- _PROVIDED INFORMATION_:
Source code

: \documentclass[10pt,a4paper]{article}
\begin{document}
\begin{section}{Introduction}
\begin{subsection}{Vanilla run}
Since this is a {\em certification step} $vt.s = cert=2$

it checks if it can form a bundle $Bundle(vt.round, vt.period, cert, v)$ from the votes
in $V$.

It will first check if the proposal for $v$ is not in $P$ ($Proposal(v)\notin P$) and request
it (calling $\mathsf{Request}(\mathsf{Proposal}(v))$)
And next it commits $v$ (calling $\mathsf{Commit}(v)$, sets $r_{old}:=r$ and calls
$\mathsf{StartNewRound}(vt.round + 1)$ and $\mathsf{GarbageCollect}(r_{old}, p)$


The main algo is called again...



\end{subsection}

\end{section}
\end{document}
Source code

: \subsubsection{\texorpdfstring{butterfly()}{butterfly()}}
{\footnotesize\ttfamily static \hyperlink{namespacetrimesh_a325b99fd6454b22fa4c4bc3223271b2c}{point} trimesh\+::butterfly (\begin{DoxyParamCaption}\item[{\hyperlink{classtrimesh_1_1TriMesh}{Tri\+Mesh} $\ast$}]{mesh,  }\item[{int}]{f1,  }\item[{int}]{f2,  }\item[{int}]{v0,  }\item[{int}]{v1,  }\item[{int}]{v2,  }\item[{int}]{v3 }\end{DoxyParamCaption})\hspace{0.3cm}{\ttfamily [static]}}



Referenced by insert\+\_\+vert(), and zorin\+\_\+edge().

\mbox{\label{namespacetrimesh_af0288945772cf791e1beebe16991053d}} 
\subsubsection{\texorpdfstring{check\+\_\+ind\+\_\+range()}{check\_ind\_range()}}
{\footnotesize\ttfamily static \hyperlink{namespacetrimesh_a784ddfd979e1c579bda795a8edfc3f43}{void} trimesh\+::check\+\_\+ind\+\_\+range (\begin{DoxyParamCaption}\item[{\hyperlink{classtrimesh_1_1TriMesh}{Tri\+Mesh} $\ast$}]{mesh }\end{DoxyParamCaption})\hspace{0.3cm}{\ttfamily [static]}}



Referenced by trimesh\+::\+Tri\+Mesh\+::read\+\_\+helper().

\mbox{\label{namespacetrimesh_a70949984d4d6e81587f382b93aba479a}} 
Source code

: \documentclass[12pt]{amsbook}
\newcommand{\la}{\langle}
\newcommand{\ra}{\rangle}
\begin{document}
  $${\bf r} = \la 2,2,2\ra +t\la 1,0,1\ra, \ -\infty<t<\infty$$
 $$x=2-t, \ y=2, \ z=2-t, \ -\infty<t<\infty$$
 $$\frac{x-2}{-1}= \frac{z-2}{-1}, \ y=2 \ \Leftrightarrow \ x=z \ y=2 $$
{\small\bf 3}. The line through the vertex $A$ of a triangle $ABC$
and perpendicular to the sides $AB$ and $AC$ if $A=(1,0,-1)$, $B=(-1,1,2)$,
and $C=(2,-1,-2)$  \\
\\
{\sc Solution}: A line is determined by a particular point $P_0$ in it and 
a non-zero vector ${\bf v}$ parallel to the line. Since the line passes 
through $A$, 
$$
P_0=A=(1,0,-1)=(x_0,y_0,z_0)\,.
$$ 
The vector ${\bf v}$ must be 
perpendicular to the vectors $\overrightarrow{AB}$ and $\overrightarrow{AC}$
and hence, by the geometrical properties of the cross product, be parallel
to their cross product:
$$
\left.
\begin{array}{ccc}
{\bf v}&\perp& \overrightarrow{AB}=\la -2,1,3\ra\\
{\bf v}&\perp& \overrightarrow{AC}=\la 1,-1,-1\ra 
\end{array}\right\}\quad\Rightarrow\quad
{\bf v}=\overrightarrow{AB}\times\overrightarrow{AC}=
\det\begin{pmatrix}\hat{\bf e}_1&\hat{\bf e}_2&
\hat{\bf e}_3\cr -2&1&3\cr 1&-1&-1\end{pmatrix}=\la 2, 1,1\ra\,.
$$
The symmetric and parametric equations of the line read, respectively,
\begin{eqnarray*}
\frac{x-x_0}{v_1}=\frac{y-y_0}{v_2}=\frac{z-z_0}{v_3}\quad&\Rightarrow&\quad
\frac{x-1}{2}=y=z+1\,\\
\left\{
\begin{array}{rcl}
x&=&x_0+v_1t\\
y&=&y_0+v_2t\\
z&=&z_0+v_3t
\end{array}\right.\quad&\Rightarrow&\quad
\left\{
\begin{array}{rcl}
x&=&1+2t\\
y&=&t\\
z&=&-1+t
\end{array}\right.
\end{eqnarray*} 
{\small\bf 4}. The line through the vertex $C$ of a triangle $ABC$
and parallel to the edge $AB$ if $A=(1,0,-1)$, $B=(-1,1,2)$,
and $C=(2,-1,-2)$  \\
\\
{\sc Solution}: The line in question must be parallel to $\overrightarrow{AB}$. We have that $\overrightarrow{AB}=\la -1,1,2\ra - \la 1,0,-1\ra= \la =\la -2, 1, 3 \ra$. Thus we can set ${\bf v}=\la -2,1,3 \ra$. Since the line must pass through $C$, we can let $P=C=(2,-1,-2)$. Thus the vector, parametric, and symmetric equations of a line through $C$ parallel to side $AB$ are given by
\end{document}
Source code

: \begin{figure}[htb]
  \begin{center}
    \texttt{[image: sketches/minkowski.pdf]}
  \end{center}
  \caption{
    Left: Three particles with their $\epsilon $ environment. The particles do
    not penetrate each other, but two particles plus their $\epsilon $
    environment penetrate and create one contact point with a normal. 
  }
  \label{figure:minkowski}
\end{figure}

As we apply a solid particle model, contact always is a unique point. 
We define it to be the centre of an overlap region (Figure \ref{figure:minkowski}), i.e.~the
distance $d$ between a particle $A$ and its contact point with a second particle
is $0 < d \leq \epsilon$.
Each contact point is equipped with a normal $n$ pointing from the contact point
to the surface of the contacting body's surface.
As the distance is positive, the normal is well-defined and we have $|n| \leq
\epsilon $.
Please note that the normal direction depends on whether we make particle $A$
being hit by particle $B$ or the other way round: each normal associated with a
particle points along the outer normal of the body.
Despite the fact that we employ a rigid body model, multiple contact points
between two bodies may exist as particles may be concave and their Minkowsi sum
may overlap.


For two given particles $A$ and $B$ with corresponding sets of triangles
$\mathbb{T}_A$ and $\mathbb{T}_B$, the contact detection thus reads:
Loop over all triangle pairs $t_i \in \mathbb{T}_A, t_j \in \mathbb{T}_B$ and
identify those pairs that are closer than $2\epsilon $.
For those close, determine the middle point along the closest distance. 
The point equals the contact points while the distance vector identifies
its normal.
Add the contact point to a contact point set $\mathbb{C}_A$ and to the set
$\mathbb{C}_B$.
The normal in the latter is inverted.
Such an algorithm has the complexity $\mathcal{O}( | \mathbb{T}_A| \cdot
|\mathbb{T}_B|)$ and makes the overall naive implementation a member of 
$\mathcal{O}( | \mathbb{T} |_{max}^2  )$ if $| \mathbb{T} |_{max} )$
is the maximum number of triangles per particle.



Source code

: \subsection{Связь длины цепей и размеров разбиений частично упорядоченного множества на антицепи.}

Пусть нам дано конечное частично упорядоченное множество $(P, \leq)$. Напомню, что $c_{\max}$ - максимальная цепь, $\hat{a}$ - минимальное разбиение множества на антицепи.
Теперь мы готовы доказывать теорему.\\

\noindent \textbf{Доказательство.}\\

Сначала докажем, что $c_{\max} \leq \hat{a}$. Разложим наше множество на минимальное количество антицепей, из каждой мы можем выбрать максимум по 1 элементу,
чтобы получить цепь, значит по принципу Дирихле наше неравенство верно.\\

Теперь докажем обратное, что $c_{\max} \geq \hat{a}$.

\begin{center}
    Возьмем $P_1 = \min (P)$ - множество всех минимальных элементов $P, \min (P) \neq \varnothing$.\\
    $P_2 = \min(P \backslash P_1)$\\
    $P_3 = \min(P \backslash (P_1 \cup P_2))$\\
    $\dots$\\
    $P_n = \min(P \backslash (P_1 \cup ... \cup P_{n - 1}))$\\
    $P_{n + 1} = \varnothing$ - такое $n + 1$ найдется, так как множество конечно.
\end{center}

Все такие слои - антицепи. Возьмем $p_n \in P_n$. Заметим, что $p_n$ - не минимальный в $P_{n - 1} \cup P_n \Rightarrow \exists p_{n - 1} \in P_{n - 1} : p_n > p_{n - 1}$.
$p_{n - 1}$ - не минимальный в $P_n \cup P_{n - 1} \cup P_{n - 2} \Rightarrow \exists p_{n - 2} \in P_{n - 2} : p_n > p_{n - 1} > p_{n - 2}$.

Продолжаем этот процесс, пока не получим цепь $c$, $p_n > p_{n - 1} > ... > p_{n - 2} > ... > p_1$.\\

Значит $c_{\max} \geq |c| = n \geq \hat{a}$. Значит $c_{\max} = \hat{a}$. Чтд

- _ASSIGNMENT_: Your task is to transcribe, with no changes, only the lines of the listing above that lie between the line holding "We define it" and the line holding "its normal.", inclusive.

- _OUTPUT OF THE EXERCISE_:
We define it to be the centre of an overlap region (Figure \ref{figure:minkowski}), i.e.~the
distance $d$ between a particle $A$ and its contact point with a second particle
is $0 < d \leq \epsilon$.
Each contact point is equipped with a normal $n$ pointing from the contact point
to the surface of the contacting body's surface.
As the distance is positive, the normal is well-defined and we have $|n| \leq
\epsilon $.
Please note that the normal direction depends on whether we make particle $A$
being hit by particle $B$ or the other way round: each normal associated with a
particle points along the outer normal of the body.
Despite the fact that we employ a rigid body model, multiple contact points
between two bodies may exist as particles may be concave and their Minkowsi sum
may overlap.


For two given particles $A$ and $B$ with corresponding sets of triangles
$\mathbb{T}_A$ and $\mathbb{T}_B$, the contact detection thus reads:
Loop over all triangle pairs $t_i \in \mathbb{T}_A, t_j \in \mathbb{T}_B$ and
identify those pairs that are closer than $2\epsilon $.
For those close, determine the middle point along the closest distance. 
The point equals the contact points while the distance vector identifies
its normal.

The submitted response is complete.